How is a teacher supposed to maintain trust within the classroom if pupils think they are a grass? The same could be said for mentors, support workers, social workers, probation officers and solicitors.
It is a government ploy to spread mistrust and to divide and rule by racially abusing minority groups.
Prevent is only interested in identifying radicalisation so the government can use it to justify warmongering.
You can be radical about absolutely anything. It’s racist to think terrorism is confined to Muslims. Yet the government and the BBC propaganda machine suggest this every day.
Any public sector worker willing to cross that divide will be treading on thin ice.
This racist government has shown its true colours.
No one should let themselves be drawn in.
Subyatee Bertram on Facebook
We backed strike—why didn’t Labour?
It was revealed last week that the shadow cabinet had agreed not to back the junior doctors’ strike.

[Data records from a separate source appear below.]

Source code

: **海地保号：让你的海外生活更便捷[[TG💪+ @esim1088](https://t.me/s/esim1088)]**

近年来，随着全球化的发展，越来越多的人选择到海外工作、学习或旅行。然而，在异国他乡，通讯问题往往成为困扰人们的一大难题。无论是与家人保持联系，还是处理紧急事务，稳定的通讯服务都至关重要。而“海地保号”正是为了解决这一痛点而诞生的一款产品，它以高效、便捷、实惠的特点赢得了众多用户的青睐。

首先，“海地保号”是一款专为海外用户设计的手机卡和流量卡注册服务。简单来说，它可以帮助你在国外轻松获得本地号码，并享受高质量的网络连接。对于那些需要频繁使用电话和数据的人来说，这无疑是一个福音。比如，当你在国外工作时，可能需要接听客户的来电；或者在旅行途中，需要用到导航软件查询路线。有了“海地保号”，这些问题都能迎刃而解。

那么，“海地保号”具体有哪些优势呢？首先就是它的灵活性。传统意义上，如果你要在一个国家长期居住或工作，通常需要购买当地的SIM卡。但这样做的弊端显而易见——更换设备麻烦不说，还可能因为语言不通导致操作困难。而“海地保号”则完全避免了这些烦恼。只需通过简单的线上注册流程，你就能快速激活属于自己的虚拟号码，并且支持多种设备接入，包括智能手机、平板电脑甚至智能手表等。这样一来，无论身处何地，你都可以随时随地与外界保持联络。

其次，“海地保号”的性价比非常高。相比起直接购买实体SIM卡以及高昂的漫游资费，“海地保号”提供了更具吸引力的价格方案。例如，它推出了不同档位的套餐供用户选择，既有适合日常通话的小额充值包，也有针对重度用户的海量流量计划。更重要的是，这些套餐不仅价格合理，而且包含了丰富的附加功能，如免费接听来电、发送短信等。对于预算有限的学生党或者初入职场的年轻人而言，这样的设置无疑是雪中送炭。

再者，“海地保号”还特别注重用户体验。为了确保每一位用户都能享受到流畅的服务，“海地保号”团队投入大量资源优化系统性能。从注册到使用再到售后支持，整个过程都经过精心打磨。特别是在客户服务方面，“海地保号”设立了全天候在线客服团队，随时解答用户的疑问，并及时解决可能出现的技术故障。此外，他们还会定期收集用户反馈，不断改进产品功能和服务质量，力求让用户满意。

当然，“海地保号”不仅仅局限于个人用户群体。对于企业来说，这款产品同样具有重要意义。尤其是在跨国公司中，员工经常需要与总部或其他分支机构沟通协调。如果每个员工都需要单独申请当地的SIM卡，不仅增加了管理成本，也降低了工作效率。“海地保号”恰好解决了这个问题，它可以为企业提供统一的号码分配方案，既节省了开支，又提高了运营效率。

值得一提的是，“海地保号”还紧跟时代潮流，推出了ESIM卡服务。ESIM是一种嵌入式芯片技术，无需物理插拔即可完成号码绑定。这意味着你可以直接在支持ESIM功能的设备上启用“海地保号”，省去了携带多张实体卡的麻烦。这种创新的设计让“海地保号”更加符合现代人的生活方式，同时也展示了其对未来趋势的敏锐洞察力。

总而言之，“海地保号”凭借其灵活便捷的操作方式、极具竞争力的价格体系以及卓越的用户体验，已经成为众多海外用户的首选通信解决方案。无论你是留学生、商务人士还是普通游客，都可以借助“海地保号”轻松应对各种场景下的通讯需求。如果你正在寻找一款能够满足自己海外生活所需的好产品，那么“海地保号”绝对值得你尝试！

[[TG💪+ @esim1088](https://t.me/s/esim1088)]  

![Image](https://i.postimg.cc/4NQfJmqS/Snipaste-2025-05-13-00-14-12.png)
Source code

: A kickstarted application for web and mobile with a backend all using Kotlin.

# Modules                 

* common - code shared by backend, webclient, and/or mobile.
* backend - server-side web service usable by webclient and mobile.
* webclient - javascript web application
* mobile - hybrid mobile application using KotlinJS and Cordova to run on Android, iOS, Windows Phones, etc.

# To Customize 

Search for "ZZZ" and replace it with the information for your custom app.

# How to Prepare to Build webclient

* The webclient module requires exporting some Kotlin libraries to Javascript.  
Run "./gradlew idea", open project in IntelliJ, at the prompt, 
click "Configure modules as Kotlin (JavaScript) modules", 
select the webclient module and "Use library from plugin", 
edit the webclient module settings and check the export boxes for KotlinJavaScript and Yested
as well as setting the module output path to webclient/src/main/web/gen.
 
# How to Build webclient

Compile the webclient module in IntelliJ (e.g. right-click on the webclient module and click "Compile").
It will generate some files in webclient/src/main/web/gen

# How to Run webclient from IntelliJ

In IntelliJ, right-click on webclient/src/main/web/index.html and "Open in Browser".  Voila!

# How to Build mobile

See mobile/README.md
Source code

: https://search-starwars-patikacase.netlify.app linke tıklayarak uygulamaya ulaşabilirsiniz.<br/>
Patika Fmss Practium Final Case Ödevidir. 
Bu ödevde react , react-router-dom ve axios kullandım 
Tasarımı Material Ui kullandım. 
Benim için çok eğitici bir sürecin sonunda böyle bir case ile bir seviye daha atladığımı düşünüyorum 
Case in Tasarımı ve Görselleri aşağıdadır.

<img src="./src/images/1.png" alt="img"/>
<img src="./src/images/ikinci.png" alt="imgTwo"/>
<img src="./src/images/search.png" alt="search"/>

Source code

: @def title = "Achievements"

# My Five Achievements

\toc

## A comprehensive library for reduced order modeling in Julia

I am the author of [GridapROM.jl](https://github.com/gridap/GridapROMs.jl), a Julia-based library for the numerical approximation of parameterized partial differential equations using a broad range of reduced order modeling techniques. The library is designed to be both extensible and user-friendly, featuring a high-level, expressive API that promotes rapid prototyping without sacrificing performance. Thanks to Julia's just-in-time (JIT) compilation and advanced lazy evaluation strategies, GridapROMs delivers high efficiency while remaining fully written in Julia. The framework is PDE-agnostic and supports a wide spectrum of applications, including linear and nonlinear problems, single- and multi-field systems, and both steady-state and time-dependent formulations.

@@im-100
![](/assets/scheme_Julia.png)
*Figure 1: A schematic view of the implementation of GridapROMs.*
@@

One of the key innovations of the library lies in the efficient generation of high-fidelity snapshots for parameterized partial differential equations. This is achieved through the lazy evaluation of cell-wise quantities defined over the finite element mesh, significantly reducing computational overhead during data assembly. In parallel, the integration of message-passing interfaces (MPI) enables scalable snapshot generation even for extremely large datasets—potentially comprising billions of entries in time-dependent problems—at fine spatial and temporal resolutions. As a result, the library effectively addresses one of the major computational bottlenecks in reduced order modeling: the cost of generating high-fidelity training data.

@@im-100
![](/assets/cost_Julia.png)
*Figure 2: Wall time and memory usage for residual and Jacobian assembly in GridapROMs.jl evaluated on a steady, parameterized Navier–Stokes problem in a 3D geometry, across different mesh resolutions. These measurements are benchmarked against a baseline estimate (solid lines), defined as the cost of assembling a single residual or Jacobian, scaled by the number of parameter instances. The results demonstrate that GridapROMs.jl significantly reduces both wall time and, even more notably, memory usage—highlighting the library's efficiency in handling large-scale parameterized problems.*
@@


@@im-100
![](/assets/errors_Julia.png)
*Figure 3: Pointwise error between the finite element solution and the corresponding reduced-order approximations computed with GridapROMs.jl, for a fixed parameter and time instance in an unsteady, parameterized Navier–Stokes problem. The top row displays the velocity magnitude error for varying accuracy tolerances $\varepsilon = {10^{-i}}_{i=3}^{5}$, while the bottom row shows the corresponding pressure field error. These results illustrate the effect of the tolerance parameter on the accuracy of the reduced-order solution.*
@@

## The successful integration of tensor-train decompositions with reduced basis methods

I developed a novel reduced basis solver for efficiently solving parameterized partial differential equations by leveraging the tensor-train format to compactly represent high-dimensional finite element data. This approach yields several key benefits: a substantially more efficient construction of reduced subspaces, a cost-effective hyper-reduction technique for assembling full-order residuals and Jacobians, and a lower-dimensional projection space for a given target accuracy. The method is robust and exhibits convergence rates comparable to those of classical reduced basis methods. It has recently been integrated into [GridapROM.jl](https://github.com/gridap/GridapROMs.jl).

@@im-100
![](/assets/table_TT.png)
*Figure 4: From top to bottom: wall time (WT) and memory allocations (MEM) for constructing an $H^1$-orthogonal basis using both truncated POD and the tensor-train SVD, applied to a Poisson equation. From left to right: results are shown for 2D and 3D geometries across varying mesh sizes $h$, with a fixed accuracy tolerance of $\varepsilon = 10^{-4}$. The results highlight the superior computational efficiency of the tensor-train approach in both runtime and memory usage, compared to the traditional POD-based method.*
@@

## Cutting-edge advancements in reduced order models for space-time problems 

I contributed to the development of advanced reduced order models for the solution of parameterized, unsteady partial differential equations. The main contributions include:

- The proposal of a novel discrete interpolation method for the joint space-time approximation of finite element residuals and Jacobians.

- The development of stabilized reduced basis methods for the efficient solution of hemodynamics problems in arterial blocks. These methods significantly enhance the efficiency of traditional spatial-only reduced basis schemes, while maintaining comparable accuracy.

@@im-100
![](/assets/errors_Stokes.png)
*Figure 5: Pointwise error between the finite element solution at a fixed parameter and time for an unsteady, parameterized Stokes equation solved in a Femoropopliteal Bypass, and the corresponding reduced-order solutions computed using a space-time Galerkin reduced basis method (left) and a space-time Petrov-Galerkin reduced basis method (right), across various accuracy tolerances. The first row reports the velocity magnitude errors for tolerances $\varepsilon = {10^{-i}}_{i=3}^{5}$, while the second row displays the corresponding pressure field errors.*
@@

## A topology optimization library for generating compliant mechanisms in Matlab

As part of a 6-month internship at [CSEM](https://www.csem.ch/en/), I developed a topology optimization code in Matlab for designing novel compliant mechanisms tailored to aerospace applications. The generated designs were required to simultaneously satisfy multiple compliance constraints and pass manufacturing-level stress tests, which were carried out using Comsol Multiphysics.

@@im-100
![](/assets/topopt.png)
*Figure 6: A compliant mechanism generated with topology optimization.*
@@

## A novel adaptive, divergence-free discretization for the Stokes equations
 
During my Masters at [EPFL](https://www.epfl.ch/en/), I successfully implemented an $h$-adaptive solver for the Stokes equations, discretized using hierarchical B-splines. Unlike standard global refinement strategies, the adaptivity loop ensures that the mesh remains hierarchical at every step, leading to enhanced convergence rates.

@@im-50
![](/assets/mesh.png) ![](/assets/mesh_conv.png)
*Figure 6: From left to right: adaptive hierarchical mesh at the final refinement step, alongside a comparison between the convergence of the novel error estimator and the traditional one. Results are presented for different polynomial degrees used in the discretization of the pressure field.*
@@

Good on shadow chancellor John McDonnell for showing support anyway at the picket line.
But what happened to his promise that Labour would now “automatically” support all strikes?
This is the problem when you compromise with the right wing.
Stuart Curlett, Brighton
lThe junior doctors’ strike was extremely popular. It shows the potential across the whole working class.
After visiting the strike I took some “I support the Junior Doctors stickers” to the call centre where I work. By the end of lunch everyone had one.
It rubbishes the arguments by some union leaders that they can’t call action because it won’t be well supported.
Tim Knight-Hughes, Norwich
Letwin a bigot —who knew?
Why would we need historic documents to know Margaret Thatcher and her cronies were racist bigots? (Socialist Worker, 9 January)
Ask anyone who lived in Britain or Ireland in the 1980s.
Seamus Monday on Facebook
Sadly not free movement
The Tories have hiked up the already high fees for applying for immigration visas—some more than others.
The fee for big firms sponsoring workers is untouched. Yet for an ordinary family who want to bring their child to Britain there is a massive 25 percent increase.
Some of the fees now are prohibitive. It shows what part of immigration the Tories want to attack.
Adam Cochrane, Harlow, Essex
Let’s get rid of capitalism
Maybe socialism is such a struggle because when we try to create it, we retain so much of the capitalist infrastructure.
We need to focus on completely changing that infrastructure.
Alan Creswell-Laing, Manchester
A paper for our struggles
The daily capitalist press does not represent the truth but distorts and deforms it.
Socialist Worker is to be commended for reporting real news that affects our real lives. It then offers an analysis and guide to action.
I urge all readers to send donations to keep it at the heart of our struggles.
Elijah Traven, Hull
Fight the Tory landlords’ bill
I was shocked to see MPs vote against an amendment to the Housing Bill saying homes must be “fit for human habitation”.
But it made sense— 73 of those MPs were landlords. The Tories want us to live in slums. They must be stopped.